Eğitimin geleceğe olan katkısı yadsınamaz. Anne babaları bu konuda teşvik etmek tabii ki önemlidir. Ancak eğitimin davranışlara, söylemlere inmediği bir eğitim sistemİ ki bu eğitim sistemi aileden kaynaklanır, oradan başlar uzmanlığında eğitimli, ancak davranışlarında eğitimsiz bireyler ortaya çıkartıyor.
“Eğitim şart” diyoruz ya hep. Bunun nedeni, toplumu şekillendirenin eğitim olması. Her birey, toplumu oluştururken öğrendiklerini topluma getirir ve başkalarını etkiler. Eğitimsiz bireyler, başka eğitimsiz bireyleri harekete geçirir. Toplum eğitimsiz bireylerle doldukça, bu yaşadığımız çevrenin her tarafına yansır. Okul, öğretmen, çevre seçtiğimiz kadar; çocuklarımızın davranışlarını iyi yönde şekillendirmeye zaman ayırırsak ne okul ne öğretmen ne de iyi bir muhitte iyi bir okul aramak zorunda kalmayacağız.
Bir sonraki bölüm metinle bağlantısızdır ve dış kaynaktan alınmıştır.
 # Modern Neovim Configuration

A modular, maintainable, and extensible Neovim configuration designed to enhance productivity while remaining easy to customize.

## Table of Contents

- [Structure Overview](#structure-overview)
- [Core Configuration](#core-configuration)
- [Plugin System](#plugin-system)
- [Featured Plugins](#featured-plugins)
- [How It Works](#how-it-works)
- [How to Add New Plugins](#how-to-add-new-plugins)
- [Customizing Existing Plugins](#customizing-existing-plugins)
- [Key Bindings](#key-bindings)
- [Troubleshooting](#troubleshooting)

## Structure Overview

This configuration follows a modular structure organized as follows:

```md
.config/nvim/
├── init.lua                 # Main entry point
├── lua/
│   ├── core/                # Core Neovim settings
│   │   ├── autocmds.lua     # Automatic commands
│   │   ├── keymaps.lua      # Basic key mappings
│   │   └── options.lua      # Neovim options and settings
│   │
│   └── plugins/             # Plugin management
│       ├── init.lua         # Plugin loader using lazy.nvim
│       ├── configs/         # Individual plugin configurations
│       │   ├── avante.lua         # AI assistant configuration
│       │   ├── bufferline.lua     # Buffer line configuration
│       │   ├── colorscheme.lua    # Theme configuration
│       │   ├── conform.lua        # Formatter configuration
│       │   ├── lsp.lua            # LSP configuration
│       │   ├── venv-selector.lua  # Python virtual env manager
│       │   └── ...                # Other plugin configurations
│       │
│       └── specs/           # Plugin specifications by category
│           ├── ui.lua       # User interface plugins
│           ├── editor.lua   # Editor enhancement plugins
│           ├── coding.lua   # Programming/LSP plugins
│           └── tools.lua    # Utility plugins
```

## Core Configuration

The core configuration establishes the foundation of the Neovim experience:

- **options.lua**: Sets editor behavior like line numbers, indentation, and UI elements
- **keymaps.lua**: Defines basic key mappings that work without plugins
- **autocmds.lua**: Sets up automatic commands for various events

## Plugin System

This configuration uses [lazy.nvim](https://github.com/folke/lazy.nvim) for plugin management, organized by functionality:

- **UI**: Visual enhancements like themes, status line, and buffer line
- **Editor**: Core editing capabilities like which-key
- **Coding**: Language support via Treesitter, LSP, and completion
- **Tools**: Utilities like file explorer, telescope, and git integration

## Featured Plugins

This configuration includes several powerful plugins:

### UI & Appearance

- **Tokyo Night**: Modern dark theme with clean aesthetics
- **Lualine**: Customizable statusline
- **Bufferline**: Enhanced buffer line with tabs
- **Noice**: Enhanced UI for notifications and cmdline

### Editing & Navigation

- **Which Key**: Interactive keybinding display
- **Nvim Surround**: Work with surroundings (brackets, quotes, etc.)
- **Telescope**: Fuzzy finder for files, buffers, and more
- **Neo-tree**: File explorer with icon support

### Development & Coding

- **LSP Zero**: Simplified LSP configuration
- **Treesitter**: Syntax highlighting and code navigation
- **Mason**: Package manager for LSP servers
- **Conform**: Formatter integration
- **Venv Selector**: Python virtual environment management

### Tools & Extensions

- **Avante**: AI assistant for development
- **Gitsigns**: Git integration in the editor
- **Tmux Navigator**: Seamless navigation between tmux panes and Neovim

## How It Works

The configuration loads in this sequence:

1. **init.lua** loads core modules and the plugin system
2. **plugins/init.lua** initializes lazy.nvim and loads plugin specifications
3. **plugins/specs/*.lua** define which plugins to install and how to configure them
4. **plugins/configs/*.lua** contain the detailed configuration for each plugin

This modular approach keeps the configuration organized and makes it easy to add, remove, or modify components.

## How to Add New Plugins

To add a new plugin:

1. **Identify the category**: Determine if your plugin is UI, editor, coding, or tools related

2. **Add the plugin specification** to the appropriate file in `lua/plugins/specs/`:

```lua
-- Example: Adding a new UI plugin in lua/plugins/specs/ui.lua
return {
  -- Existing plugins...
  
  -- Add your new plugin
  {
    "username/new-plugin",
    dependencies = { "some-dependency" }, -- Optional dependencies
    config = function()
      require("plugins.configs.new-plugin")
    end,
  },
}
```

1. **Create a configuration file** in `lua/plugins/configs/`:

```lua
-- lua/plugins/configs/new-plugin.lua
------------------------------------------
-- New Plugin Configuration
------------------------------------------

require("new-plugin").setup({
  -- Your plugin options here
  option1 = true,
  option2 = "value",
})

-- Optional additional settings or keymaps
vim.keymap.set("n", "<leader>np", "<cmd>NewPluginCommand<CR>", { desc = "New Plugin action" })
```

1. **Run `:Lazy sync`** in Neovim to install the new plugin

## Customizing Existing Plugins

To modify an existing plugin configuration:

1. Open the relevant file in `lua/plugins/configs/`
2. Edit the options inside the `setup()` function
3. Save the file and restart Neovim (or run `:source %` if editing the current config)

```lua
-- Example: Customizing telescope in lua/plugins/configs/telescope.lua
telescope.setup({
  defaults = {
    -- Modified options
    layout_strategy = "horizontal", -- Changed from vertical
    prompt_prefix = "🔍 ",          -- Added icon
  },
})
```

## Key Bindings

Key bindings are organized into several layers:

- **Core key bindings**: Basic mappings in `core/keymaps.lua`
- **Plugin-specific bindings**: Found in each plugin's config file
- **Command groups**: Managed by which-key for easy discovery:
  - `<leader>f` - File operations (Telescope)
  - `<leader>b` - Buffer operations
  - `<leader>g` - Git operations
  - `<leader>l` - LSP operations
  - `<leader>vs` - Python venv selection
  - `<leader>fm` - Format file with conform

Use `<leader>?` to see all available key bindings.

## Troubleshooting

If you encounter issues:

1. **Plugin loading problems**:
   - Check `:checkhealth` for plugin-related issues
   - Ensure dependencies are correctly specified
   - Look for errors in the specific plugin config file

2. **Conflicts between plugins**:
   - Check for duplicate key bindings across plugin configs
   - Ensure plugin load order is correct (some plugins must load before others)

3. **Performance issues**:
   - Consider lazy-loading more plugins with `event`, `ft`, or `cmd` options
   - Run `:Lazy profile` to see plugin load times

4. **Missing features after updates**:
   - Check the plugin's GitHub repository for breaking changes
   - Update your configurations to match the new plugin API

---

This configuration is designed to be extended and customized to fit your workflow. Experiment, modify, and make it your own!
Sonuç olarak, okulların açılması sadece çocuklar için değil, ebeveynler için de yeni bir dönemin başlangıcını ifade ediyor. Bu süreçte hem çocuklar hem de veliler için zorluklar ve fedakârlıklar kaçınılmaz. Ancak bu yoğun tempo, uzun vadede çocukların eğitimi ve gelecekteki başarıları için atılan önemli bir adım olarak değerlendirilmeli. Ebeveynler olarak çocuklarımızın en iyi eğitimi alması için gösterdiğimiz çaba, onların hayatında derin izler bırakacaktır. Unutmayalım ki bu yolculukta hem onlar hem de bizler, her geçen gün öğrenmeye ve gelişmeye devam ediyoruz.